5. The method of claim 4, further comprising tagging the multimedia
file with the privacy mode prior to uploading.
6. The method of claim 1, wherein the quality of the multimedia
file is low-resolution for a low bandwidth connection type.
7. The method of claim 1, wherein the quality of the multimedia
file is high resolution for a high bandwidth connection type.
8. The method of claim 1, further comprising: upon detecting the
availability of a high bandwidth wireless connection, reading the
data structure entry associated with each multimedia object in the
queue; and uploading a high quality multimedia file for each
multimedia object in the queue whose data structure entry does not
indicate a completed high quality multimedia file upload.
9. The method of claim 8, wherein uploading a high quality
multimedia file comprises starting the upload at the point in the
high quality multimedia file associated with the upload progress
value.
10. The method of claim 2, wherein the multimedia file is uploaded
to different locations based on the privacy value.
11. A non-transitory, computer-readable media comprising
instructions operable, when executed, to: access a queue of
multimedia objects to be uploaded via a wireless connection, each
multimedia object having a data structure entry comprising at least
an upload progress value and an upload quality value; for each
multimedia object in the queue whose entry does not indicate a
completed upload, determine the wireless connection type;
automatically upload a multimedia file corresponding to the object,
wherein the quality of the multimedia file is based on the
bandwidth of the detected wireless connection type; and update the
entry associated with the object.
12. The media of claim 11, further comprising instructions
operable, when executed to: upon capturing a multimedia object,
insert the object into the queue for upload.
13. The media of claim 11, wherein the data structure entry
comprises a privacy value.
14. The media of claim 13, the instructions further operable, when
executed, to: modulate one or more attributes of a camera graphical
user interface to indicate one of a plurality of privacy modes
indicating that captured multimedia objects are to be shared in
accordance with a plurality of privacy settings upon capture; and
upon capturing a multimedia object, insert the object into the
queue with a privacy value in accordance with the privacy mode
indicated at the time of capture.
15. The media of claim 14, the instructions further operable, when
executed, to tag the multimedia file with the privacy mode prior to
uploading.
16. The media of claim 11, wherein the quality of the multimedia
file is low-resolution for a low bandwidth connection type.
17. The media of claim 11, wherein the quality of the multimedia
file is high resolution for a high bandwidth connection type.
18. The media of claim 11, the instructions further operable, when
executed, to: upon detecting the availability of a high bandwidth
wireless connection, read the data structure entry associated with
each multimedia object in the queue; and upload a high quality
multimedia file for each multimedia object in the queue whose data
structure entry does not indicate a completed high quality
multimedia file upload.
19. The media of claim 18, wherein uploading a high quality
multimedia file comprises starting the upload at the point in the
high quality multimedia file associated with the upload progress
value.
20. The media of claim 12, wherein the multimedia file is uploaded
to different locations based on the privacy value.
Description
TECHNICAL FIELD
[0001] The present disclosure relates generally to a social
networking service and, more particularly to a system for
automatically uploading multimedia objects from members of the
social networking service.
BACKGROUND
[0002] A social networking system, such as a social networking
website, enables its users to interact with it and with each other
through the system.
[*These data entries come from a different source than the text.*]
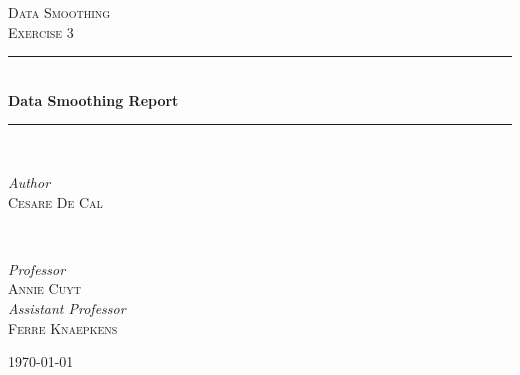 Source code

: \documentclass{article}
\begin{document}

\begin{titlepage} %
	\newcommand{\HRule}{\rule{\linewidth}{0.5mm}}%
	
	\center %
	
	
	\textsc{\Large Data Smoothing}\\[0.5cm] %
	
	\textsc{\large Exercise 3}\\[0.5cm] %
	
	
	\HRule\\[0.6cm]
	
	{\huge\bfseries Data Smoothing Report}\\[0.25cm] %
	
	\HRule\\[1.5cm]
	
	
	\begin{minipage}{0.4\textwidth}
		\begin{flushleft}
			\large
			\textit{Author}\\
			\textsc{Cesare De Cal} %
		\end{flushleft}
	\end{minipage}
	~
	\begin{minipage}{0.4\textwidth}
		\begin{flushright}
			\large
			\textit{Professor}\\
			\textsc{Annie Cuyt}\\ %
			[0.25cm]
			\textit{Assistant Professor}\\
			\textsc{Ferre Knaepkens} %

		\end{flushright}
	\end{minipage}
		
	\vfill\vfill\vfill
	
	{\large\today}
		
	\vfill
	
\end{titlepage}
\end{document}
The user profile may include a user's
demographic information, contact information, and personal
interests. A user may install a software application or client on a
mobile phones that allows him to remotely interact with the social
network via a mobile data connection.
SUMMARY
[0003] Particular embodiments relate to automatically uploading a
multimedia object from a client device of a member of a network
application service (such as social networking system) to the
network application service. Particular embodiments relate to
adjusting the upload quality based on the detected wireless
connectivity, and maintaining a queue in the client device for the
automatic upload of multimedia objects. These and other features,
aspects, and advantages of the disclosure are described in more
detail below in the detailed description and in conjunction with
the following figures.
BRIEF DESCRIPTION OF THE DRAWINGS
[0004] FIG. 1 illustrates an example social networking system.
[0005] FIG. 2 illustrates example client device interface.
[0006] FIG. 3 illustrates an example method of uploading multimedia
objects.
[0007] FIG. 4 illustrates an example data structure representing a
queue of multimedia objects.
[0008] FIG. 5 illustrates another example data structure
representing a queue of multimedia objects.
[0009] FIG. 6 illustrates a detailed queue of multimedia objects in
accordance with an embodiment of the disclosure.
[0010] FIG. 7 illustrates an example computer system.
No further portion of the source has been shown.